[Source data]

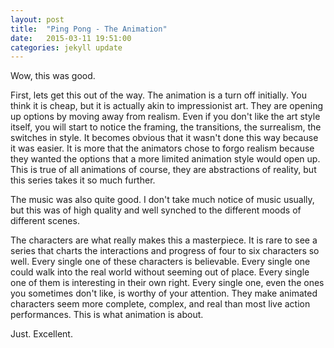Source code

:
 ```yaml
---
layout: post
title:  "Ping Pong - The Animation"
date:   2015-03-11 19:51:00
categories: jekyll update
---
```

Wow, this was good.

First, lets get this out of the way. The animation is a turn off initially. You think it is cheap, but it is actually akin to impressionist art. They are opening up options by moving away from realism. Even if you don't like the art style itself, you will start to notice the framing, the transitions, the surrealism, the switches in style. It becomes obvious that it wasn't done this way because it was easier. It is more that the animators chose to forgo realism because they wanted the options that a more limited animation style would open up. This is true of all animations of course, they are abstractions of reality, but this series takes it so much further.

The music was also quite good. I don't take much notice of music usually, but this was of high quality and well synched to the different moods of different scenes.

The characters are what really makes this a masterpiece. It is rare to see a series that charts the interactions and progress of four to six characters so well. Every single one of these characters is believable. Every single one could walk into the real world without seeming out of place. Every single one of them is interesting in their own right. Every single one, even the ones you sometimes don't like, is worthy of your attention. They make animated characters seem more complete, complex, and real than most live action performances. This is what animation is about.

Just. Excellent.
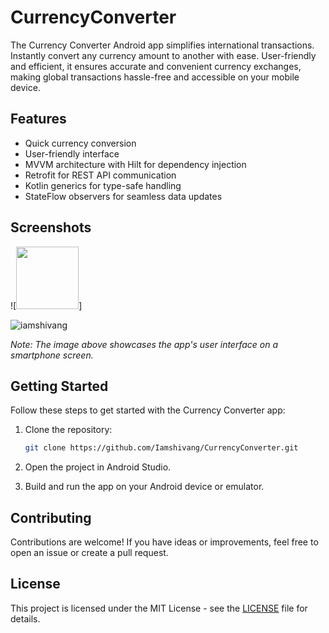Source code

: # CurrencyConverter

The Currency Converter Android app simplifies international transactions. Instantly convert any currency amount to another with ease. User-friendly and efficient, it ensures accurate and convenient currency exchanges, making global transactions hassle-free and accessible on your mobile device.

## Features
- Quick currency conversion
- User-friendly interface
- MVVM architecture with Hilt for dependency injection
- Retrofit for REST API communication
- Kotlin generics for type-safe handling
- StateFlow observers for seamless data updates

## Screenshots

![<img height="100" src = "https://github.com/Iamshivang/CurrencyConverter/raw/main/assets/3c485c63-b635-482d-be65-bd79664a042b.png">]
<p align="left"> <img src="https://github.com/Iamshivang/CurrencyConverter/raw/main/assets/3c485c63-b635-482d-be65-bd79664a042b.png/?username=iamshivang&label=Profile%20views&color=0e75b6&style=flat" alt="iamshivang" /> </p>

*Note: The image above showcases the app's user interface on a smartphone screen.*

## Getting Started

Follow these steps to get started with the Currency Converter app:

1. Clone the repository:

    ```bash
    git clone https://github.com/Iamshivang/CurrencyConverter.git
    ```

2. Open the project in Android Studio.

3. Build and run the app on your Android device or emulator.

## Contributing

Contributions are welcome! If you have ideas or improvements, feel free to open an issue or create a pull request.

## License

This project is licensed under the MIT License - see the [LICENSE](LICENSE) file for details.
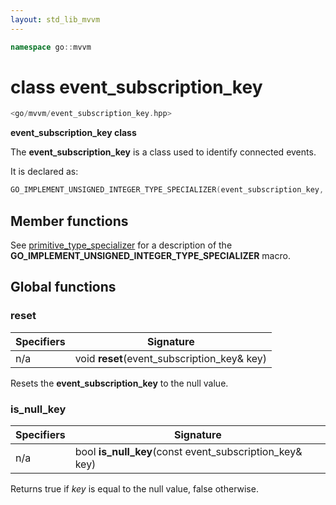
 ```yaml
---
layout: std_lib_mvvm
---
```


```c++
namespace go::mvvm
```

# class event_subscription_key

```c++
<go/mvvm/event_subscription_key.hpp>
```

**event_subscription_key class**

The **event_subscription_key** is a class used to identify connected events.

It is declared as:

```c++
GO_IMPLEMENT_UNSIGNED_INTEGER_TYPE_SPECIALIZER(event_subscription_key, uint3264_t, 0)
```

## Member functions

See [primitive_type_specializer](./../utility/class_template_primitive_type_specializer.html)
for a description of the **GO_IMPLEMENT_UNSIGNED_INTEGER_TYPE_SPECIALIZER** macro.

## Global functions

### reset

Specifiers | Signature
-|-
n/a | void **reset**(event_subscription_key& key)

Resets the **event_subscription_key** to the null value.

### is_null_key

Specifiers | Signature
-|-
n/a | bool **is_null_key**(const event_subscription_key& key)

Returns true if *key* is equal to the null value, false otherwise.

[/Source data]

■ Task directions: Retype, exactly as shown, the lines from the one with "n/a | void **reset**(event_subscription_key&" through the end of the records.

■ Written answer:
n/a | void **reset**(event_subscription_key& key)

Resets the **event_subscription_key** to the null value.

### is_null_key

Specifiers | Signature
-|-
n/a | bool **is_null_key**(const event_subscription_key& key)

Returns true if *key* is equal to the null value, false otherwise.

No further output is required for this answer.